Which is why, three years later, I went to Edinburgh University, specifically to study politics and history, to find out. Unfortunately, the course concerned itself more with the mechanics of politics rather than its ideology: how the system worked, rather than why the system was the way it was.
So, we spent the first couple of years studying how many MPs sat in the House of Commons, and how they were elected, and how many Lords and Bishops sat in the so-called upper chamber, and how they were appointed, and how the common market was structured, and how the US Senate and Congress “worked”. Like learning how a book is made, but not why.
I learned to be less gullible
Thankfully, all that changed in my Junior Honours year, with the arrival of a young guest lecturer from the University of California, Los Angeles – one Richard Ashcraft, who, in his inaugural tutorial, introduced himself thus: “Hi. My name’s Richard Aschraft from the University of California, Los Angeles, and I’m a Marxist.” No hiding behind the facade of academia.
And we all became disciples. Because he was a terrific teacher, as well as a warm, generous human being.
He taught the why of politics: the reason why things are imbalanced and unfair and iniquitous. That there is no such thing as epistemological objectivity, and that everything comes from a class or gender or social or linguistic or academic or partial position. That everyone is basically justifying their own power and privilege, and calling it the natural order of things.
So, we learned to listen better and read better and hear better and understand better. Not to be quite so gullible. To question what was being said, and by whom.
Just because something appears in the New York Times doesn’t make it necessarily true. Objectively true, I mean. Who chooses the news? It’s about power and who owns and operates the levers of power. Money and land and media and patronage and all the rest of it.
Real change is comprehensive
I’ve tried to apply the lessons I learned from Richard throughout my adult life. One of his favourite phrases (questions) was: “In relation to what?” So that, for example, if someone said: “I’m poor”, he’d ask: “In relation to what?” To Elon Musk, or to your granny in yon bothan out on the moor? Chaos with Ed Miliband or calm with Liz Truss, eh?

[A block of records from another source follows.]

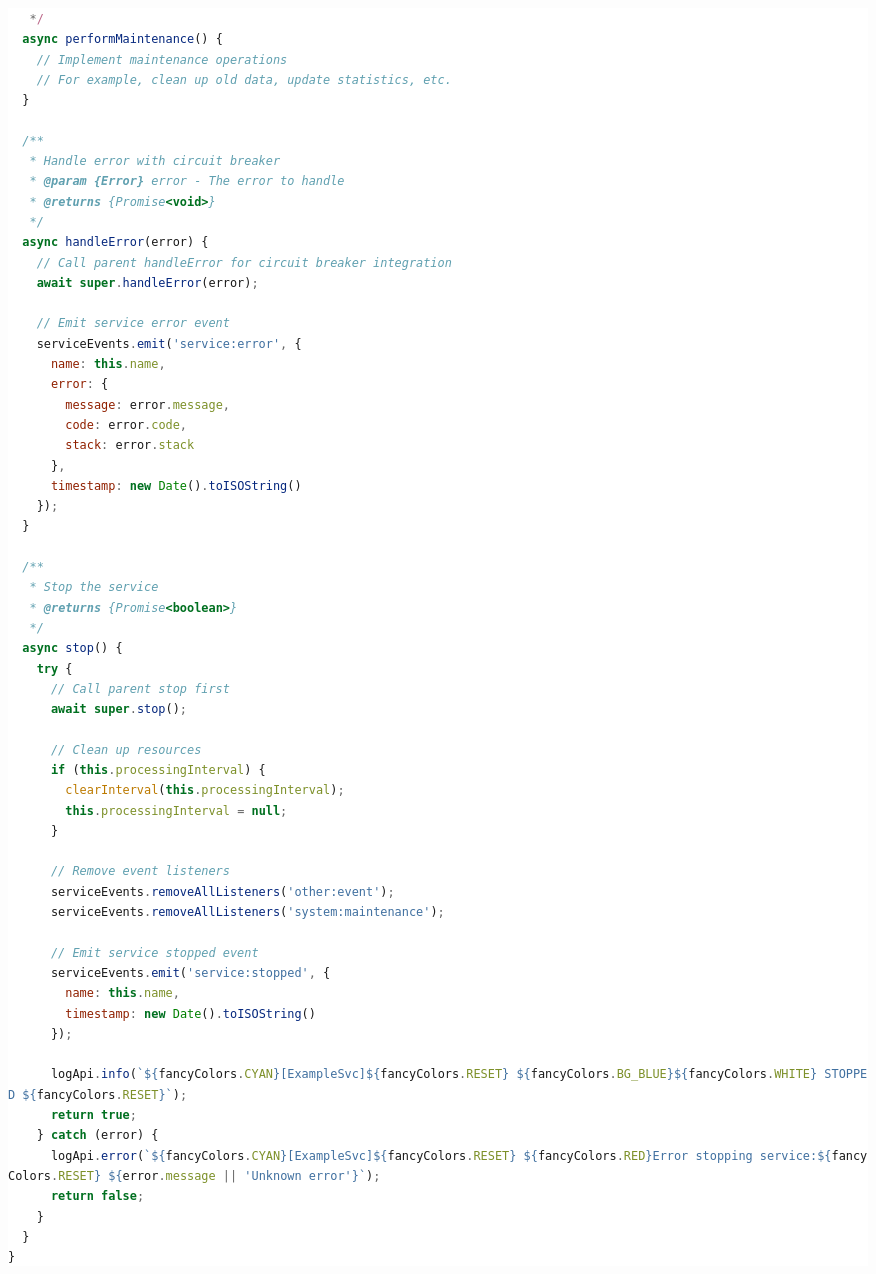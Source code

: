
 ```javascript
   */
  async performMaintenance() {
    // Implement maintenance operations
    // For example, clean up old data, update statistics, etc.
  }
  
  /**
   * Handle error with circuit breaker
   * @param {Error} error - The error to handle
   * @returns {Promise<void>}
   */
  async handleError(error) {
    // Call parent handleError for circuit breaker integration
    await super.handleError(error);
    
    // Emit service error event
    serviceEvents.emit('service:error', {
      name: this.name,
      error: {
        message: error.message,
        code: error.code,
        stack: error.stack
      },
      timestamp: new Date().toISOString()
    });
  }
  
  /**
   * Stop the service
   * @returns {Promise<boolean>}
   */
  async stop() {
    try {
      // Call parent stop first
      await super.stop();
      
      // Clean up resources
      if (this.processingInterval) {
        clearInterval(this.processingInterval);
        this.processingInterval = null;
      }
      
      // Remove event listeners
      serviceEvents.removeAllListeners('other:event');
      serviceEvents.removeAllListeners('system:maintenance');
      
      // Emit service stopped event
      serviceEvents.emit('service:stopped', {
        name: this.name,
        timestamp: new Date().toISOString()
      });
      
      logApi.info(`${fancyColors.CYAN}[ExampleSvc]${fancyColors.RESET} ${fancyColors.BG_BLUE}${fancyColors.WHITE} STOPPED ${fancyColors.RESET}`);
      return true;
    } catch (error) {
      logApi.error(`${fancyColors.CYAN}[ExampleSvc]${fancyColors.RESET} ${fancyColors.RED}Error stopping service:${fancyColors.RESET} ${error.message || 'Unknown error'}`);
      return false;
    }
  }
}

```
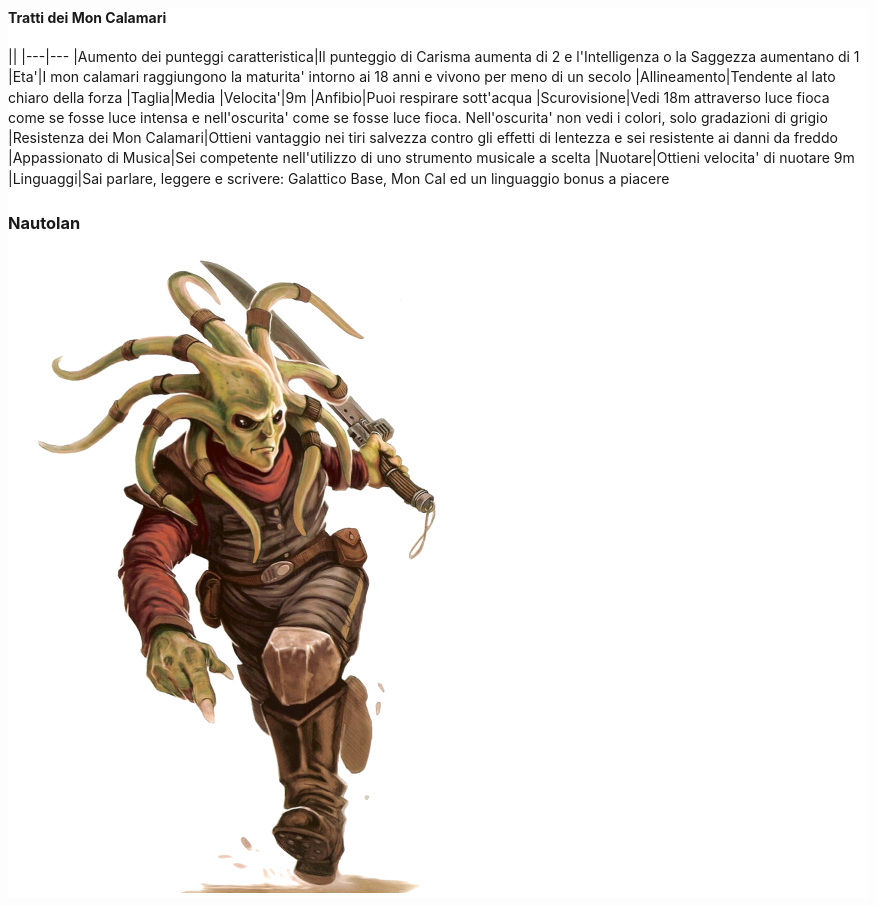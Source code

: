
#### Tratti dei Mon Calamari 

||
|---|---
|Aumento dei punteggi caratteristica|Il punteggio di Carisma aumenta di 2 e l'Intelligenza o la Saggezza aumentano di 1
|Eta'|I mon calamari raggiungono la maturita' intorno ai 18 anni e vivono per meno di un secolo
|Allineamento|Tendente al lato chiaro della forza
|Taglia|Media
|Velocita'|9m
|Anfibio|Puoi respirare sott'acqua
|Scurovisione|Vedi 18m attraverso luce fioca come se fosse luce intensa e nell'oscurita' come se fosse luce fioca. Nell'oscurita' non vedi i colori, solo gradazioni di grigio
|Resistenza dei Mon Calamari|Ottieni vantaggio nei tiri salvezza contro gli effetti di lentezza e sei resistente ai danni da freddo
|Appassionato di Musica|Sei competente nell'utilizzo di uno strumento musicale a scelta
|Nuotare|Ottieni velocita' di nuotare 9m
|Linguaggi|Sai parlare, leggere e scrivere: Galattico Base, Mon Cal ed un linguaggio bonus a piacere

<div style="page-break-after: always;"></div>

### Nautolan

![nautolan](./resources/razze/species_nautolan.png)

So, to update it, Scotland is a small, puny and insignificant nation. Says who? In relation to what? To England? China? Atlantis?
I suppose it boils down to that old quote from Karl Marx: ‘The philosophers have only interpreted the world; the point, however, is to change it’
Or, on the other hand, Scotland is a marvellous, diverse, equitable nation? Really? In relation to what? To those young folk in the Gà idhealteachd who can’t afford to rent or buy a home in their native land? To the thousands of islanders without a decent ferry service, while the Scottish Government obsesses about the constitution?
I learned a simple lesson: that slogans don’t change anything. Real change is not just structural, but comprehensive. Rather like the Christian doctrine of repentance: not just a matter of saying you’re sorry, but of alteration: being born again.
Perhaps politics is the last bastion to change
I suppose it boils down to that old quote from Karl Marx: “The philosophers have only interpreted the world; the point, however, is to change it.”
Change, of course, happens in a thousand and one ways. Today, for example, those 20,000 acres or so of Knoydart are community-owned, thanks to the Land Fund initiative of the 1990s. Which has been largely neutered over the past 20 years or so, away from its radical roots.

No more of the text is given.